What is different from simple softmax attention
The interesting part here is not the online softmax itself. That is already the same idea as the previous attention/softmax kernel: keep per-row max and per-row denominator while streaming across key blocks.
The difference is the shape of the tile. In a simple softmax attention kernel, it is natural to think about the attention matrix:
scores: [N, N]and tile only the sequence dimension. In multihead attention, the input is logically:
Q, K, V: [N, h, d_head]This kernel assigns one program to one head and one query block. Inside that program, it uses the entire attention head as the feature tile:
q_tile: [N_BLOCK, HEAD_DIM]
k_tile: [N_BLOCK, HEAD_DIM]
v_tile: [N_BLOCK, HEAD_DIM]So d_head is not split further. The reduction dimension for QK^T is the whole head:
[N_BLOCK, HEAD_DIM] x [HEAD_DIM, N_BLOCK] -> [N_BLOCK, N_BLOCK]Then the second multiply consumes the value tile:
[N_BLOCK, N_BLOCK] x [N_BLOCK, HEAD_DIM] -> [N_BLOCK, HEAD_DIM]This keeps the implementation close to the math:
for one head:
Q block compares with every K block
softmax weights immediately multiply the matching V block
final output is one [N_BLOCK, d_head] tileThat is a good simple pattern when d_head is small enough, such as 32, 64, or 128. If d_head becomes large, this becomes a heavier tile because q_tile, v_tile, and out_acc all carry the full head dimension.
The direct pointer arithmetic version
In my first version, the head slice is selected manually:
h_indexes = h_pid * d_head + tl.arange(0, HEAD_DIM)
h_masks = tl.arange(0, HEAD_DIM) < d_headThen every load builds offsets by broadcasting row indexes and head indexes:
q_offsets = row_indexes[:, None] * d_model + h_indexes[None, :]
q_mask = row_mask[:, None] & h_masks[None, :]
q_tile = tl.load(Q + q_offsets, mask=q_mask, other=0.0)The K and V loads repeat the same idea:
k_offsets = k_indexes[:, None] * d_model + h_indexes[None, :]
k_mask = k_row_mask[:, None] & h_masks[None, :]
k_tile = tl.load(K + k_offsets, mask=k_mask, other=0.0)This is explicit and easy to debug.
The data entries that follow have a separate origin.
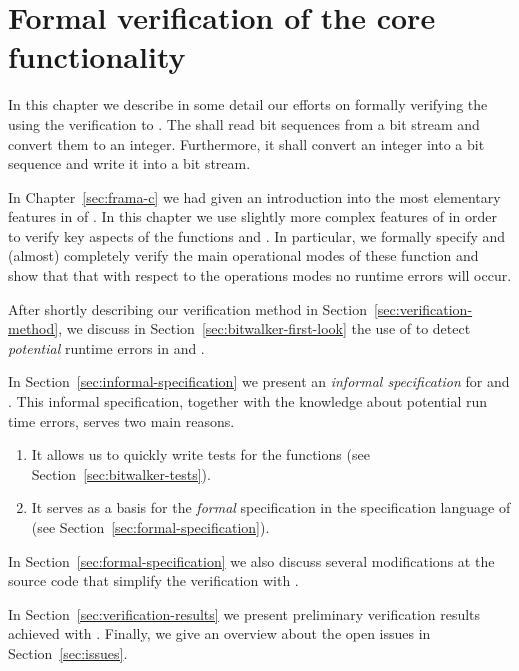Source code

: 
\chapter{Formal verification of the \bitwalker core functionality}
\label{sec:formal-verification}


In this chapter we describe in some detail
our efforts on formally verifying the \bitwalker using the verification
to \framacwp.
The \bitwalker shall read bit sequences from a bit stream 
and convert them to an integer. Furthermore, it shall
convert an integer into a bit sequence and write it into a bit stream.

In Chapter~\ref{sec:frama-c} we had given an introduction
into the most elementary features in of \framacwp.
In this chapter we use slightly more complex features of \framacwp
in order to verify key aspects of the \bitwalker functions \peek and \poke.
In particular, we formally specify and (almost) completely verify the
main operational modes of these function and show that that
with respect to the operations modes no runtime errors will occur.

After shortly describing our verification method in Section~\ref{sec:verification-method},
we discuss in Section~\ref{sec:bitwalker-first-look}
the use of \framacwp to detect \emph{potential} runtime errors in \peek and \poke.

In Section~\ref{sec:informal-specification} we present an \emph{informal specification}
for \peek and \poke.
This informal specification, together with the knowledge about potential
run time errors, serves two main reasons.
\begin{enumerate}
\item  It allows us to quickly write tests for the \bitwalker functions 
       (see Section~\ref{sec:bitwalker-tests}).
\item It serves as a basis for the \emph{formal} specification in the \acsl
      specification language of \framacwp (see Section~\ref{sec:formal-specification}).
\end{enumerate}

In Section~\ref{sec:formal-specification} we also discuss several 
modifications at the source code that simplify the verification with \framacwp.

In Section~\ref{sec:verification-results} we present 
preliminary verification results achieved with \framacwp.
Finally, we give an overview about the open issues in Section~\ref{sec:issues}.

\clearpage

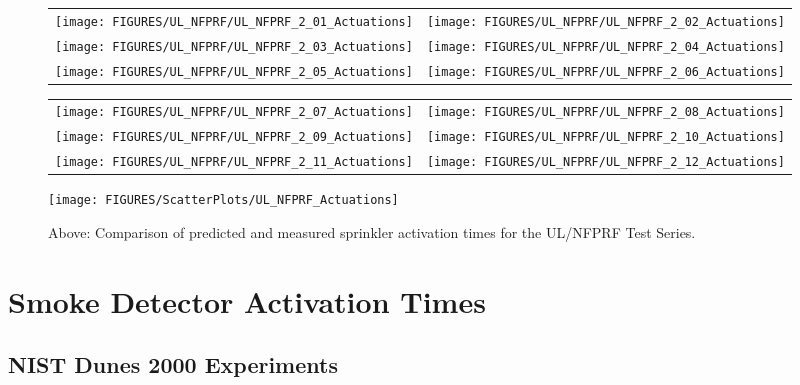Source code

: \begin{figure}[p]
\begin{tabular*}{\textwidth}{l@{\extracolsep{\fill}}r}
\texttt{[image: FIGURES/UL\_NFPRF/UL\_NFPRF\_2\_01\_Actuations]} &
\texttt{[image: FIGURES/UL\_NFPRF/UL\_NFPRF\_2\_02\_Actuations]} \\
\texttt{[image: FIGURES/UL\_NFPRF/UL\_NFPRF\_2\_03\_Actuations]} &
\texttt{[image: FIGURES/UL\_NFPRF/UL\_NFPRF\_2\_04\_Actuations]} \\
\texttt{[image: FIGURES/UL\_NFPRF/UL\_NFPRF\_2\_05\_Actuations]} &
\texttt{[image: FIGURES/UL\_NFPRF/UL\_NFPRF\_2\_06\_Actuations]}
\end{tabular*}
\label{UL_NFPRF_2_1}
\end{figure}

\begin{figure}[p]
\begin{tabular*}{\textwidth}{l@{\extracolsep{\fill}}r}
\texttt{[image: FIGURES/UL\_NFPRF/UL\_NFPRF\_2\_07\_Actuations]} &
\texttt{[image: FIGURES/UL\_NFPRF/UL\_NFPRF\_2\_08\_Actuations]} \\
\texttt{[image: FIGURES/UL\_NFPRF/UL\_NFPRF\_2\_09\_Actuations]} &
\texttt{[image: FIGURES/UL\_NFPRF/UL\_NFPRF\_2\_10\_Actuations]} \\
\texttt{[image: FIGURES/UL\_NFPRF/UL\_NFPRF\_2\_11\_Actuations]} &
\texttt{[image: FIGURES/UL\_NFPRF/UL\_NFPRF\_2\_12\_Actuations]}
\end{tabular*}
\label{UL_NFPRF_2_2}
\end{figure}

\begin{figure}[p]
\begin{center}
\texttt{[image: FIGURES/ScatterPlots/UL\_NFPRF\_Actuations]}
\end{center}
\caption[Summary of sprinkler actuation predictions, UL/NFPRF Tests]
{Above: Comparison of predicted and measured sprinkler activation times for the UL/NFPRF Test Series.}
\label{UL_NFPRF}
\end{figure}




\clearpage

\section{Smoke Detector Activation Times}

\subsection{NIST Dunes 2000 Experiments}

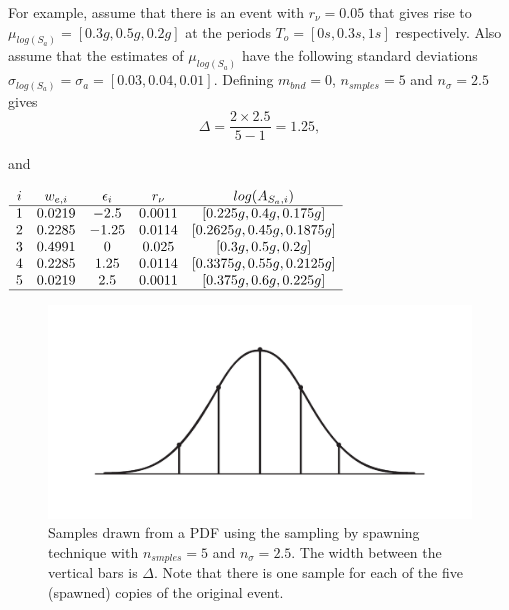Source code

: For example, assume that there is an event with $r_\nu=0.05$ that
gives rise to \mbox{$\mu_{log(S_a)}=[0.3g, 0.5g, 0.2g]$} at the
periods \mbox{$T_o = [0s,0.3s,1s]$} respectively. Also assume that
the estimates of $\mu_{log(S_a)}$ have the following standard
deviations \mbox{$\sigma_{log(S_a)}=\sigma_a = [0.03,0.04,0.01]$}.
Defining $m_{bnd}=0$, $n_{smples}=5$ and $n_\sigma=2.5$ gives
\begin{equation}
\Delta = \frac{2 \times 2.5}{5-1} = 1.25,
\end{equation}

and

\begin{center} $ \begin{array}{ccccc}
i & w_{e,i} & \epsilon_i & r_\nu & log(A_{S_a,i}) \\
\hline
1 & 0.0219 & -2.5 & 0.0011 & [0.225g, 0.4g, 0.175g] \\
2 & 0.2285 & -1.25 & 0.0114 & [0.2625g, 0.45g, 0.1875g] \\
3 & 0.4991 & 0 & 0.025 & [0.3g, 0.5g, 0.2g] \\
4 & 0.2285 & 1.25 & 0.0114 & [0.3375g, 0.55g, 0.2125g] \\
5 & 0.0219 & 2.5 & 0.0011 & [0.375g, 0.6g, 0.225g] \\
\hline
\end{array}$
\end{center}

\begin{figure}
\includegraphics[width=1\textwidth]{diags/fig-hattn-spawning}
\caption{Samples drawn from a PDF using the sampling by spawning
technique with $n_{smples}=5$ and $n_\sigma=2.5$. The width
between the vertical bars is $\Delta$. Note that there is one
sample for each of the five (spawned) copies of the original
event.} \label{fig:hattn-spawnsamp}
\end{figure}


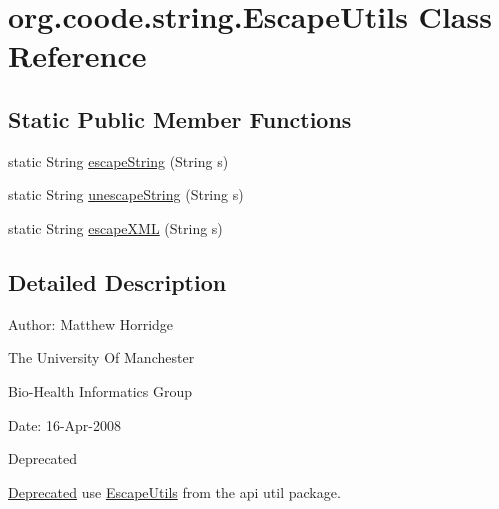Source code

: \hypertarget{classorg_1_1coode_1_1string_1_1_escape_utils}{\section{org.\-coode.\-string.\-Escape\-Utils Class Reference}
\label{classorg_1_1coode_1_1string_1_1_escape_utils}
}
\subsection*{Static Public Member Functions}
\begin{DoxyCompactItemize}
\item 
static String \hyperlink{classorg_1_1coode_1_1string_1_1_escape_utils_a79ae4a47ed14aca45badffb899cea00a}{escape\-String} (String s)
\item 
static String \hyperlink{classorg_1_1coode_1_1string_1_1_escape_utils_a8089863cee676783632957a441a676aa}{unescape\-String} (String s)
\item 
static String \hyperlink{classorg_1_1coode_1_1string_1_1_escape_utils_acffc566dcc652f0075740fc0000e21e6}{escape\-X\-M\-L} (String s)
\end{DoxyCompactItemize}


\subsection{Detailed Description}
Author\-: Matthew Horridge\par
 The University Of Manchester\par
 Bio-\/\-Health Informatics Group\par
 Date\-: 16-\/\-Apr-\/2008\par
 \par


\begin{DoxyRefDesc}{Deprecated}
\item[\hyperlink{deprecated__deprecated000045}{Deprecated}]use \hyperlink{classorg_1_1coode_1_1string_1_1_escape_utils}{Escape\-Utils} from the api util package. \end{DoxyRefDesc}


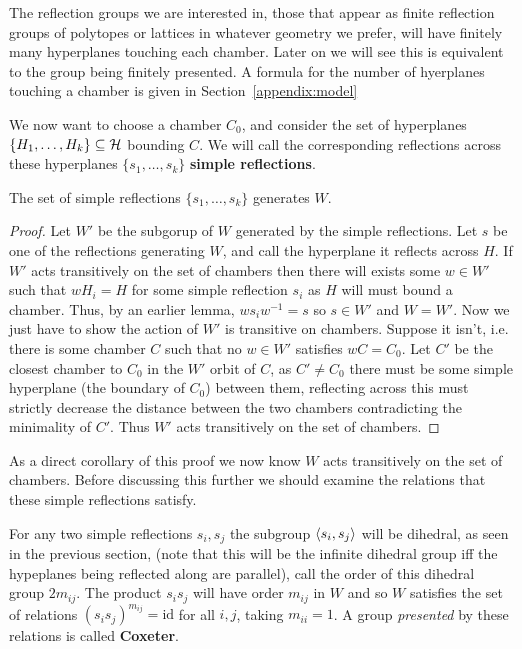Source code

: \documentclass[../main.tex]{subfiles}
\begin{document}
The reflection groups we are interested in, those that appear as finite reflection groups of polytopes or lattices in whatever geometry we prefer, will have finitely many hyperplanes touching each chamber. Later on we will see this is equivalent to the group being finitely presented. A formula for the number of hyerplanes touching a chamber is given in Section~\ref{appendix:model}

We now want to choose a chamber $C_0$, and consider the set of hyperplanes $\{H_1,\ldots,H_k\}\subseteq \mathcal{H}$ bounding $C$. We will call the corresponding reflections across these hyperplanes $\{s_1,\ldots,s_k\}$ \textbf{simple reflections}.

\begin{theorem}
    The set of simple reflections $\{s_1,\ldots, s_k\}$ generates $W$.
    \begin{proof}
        Let $W'$ be the subgorup of $W$ generated by the simple reflections. Let $s$ be one of the reflections generating $W$, and call the hyperplane it reflects across $H$. If $W'$ acts transitively on the set of chambers then there will exists some $w\in W'$ such that $wH_i=H$ for some simple reflection $s_i$ as $H$ will must bound a chamber. Thus, by an earlier lemma, $ws_i w^{-1} = s$ so $s\in W'$ and $W=W'$.
        Now we just have to show the action of $W'$ is transitive on chambers. Suppose it isn't, i.e. there is some chamber $C$ such that no $w\in W'$ satisfies $wC=C_0$. Let $C'$ be the closest chamber to $C_0$ in the $W'$ orbit of $C$, as $C'\neq C_0$ there must be some simple hyperplane (the boundary of $C_0$) between them, reflecting across this must strictly decrease the distance between the two chambers contradicting the minimality of $C'$. Thus $W'$ acts transitively on the set of chambers.
    \end{proof}
\end{theorem}

As a direct corollary of this proof we now know $W$ acts transitively on the set of chambers. Before discussing this further we should examine the relations that these simple reflections satisfy.

For any two simple reflections $s_i,s_j$ the subgroup $\left\langle s_i,s_j \right\rangle$ will be dihedral, as seen in the previous section, (note that this will be the infinite dihedral group iff the hypeplanes being reflected along are parallel), call the order of this dihedral group $2m_{ij}$. The product $s_i s_j$ will have order $m_{ij}$ in $W$ and so $W$ satisfies the set of relations $(s_i s_j)^{m_{ij}}=\text{id}$ for all $i,j$, taking $m_{ii}=1$. A group \textit{presented} by these relations is called \textbf{Coxeter}.
\end{document}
The downside is that boundary handling is mixed into every pointer expression. For every tile, the code has to remember two separate masks:
- sequence mask:
row_indexes < Nork_indexes < N - head mask:
tl.arange(0, HEAD_DIM) < d_head
That is fine for a small kernel, but it gets noisy as soon as the layout changes.
A cleaner block pointer version
The second version changes the data layout before launching:
Q = Q.reshape(N, h, d_key).permute(1, 0, 2).contiguous()
K = K.reshape(N, h, d_key).permute(1, 2, 0).contiguous()
V = V.reshape(N, h, d_key).permute(1, 0, 2).contiguous()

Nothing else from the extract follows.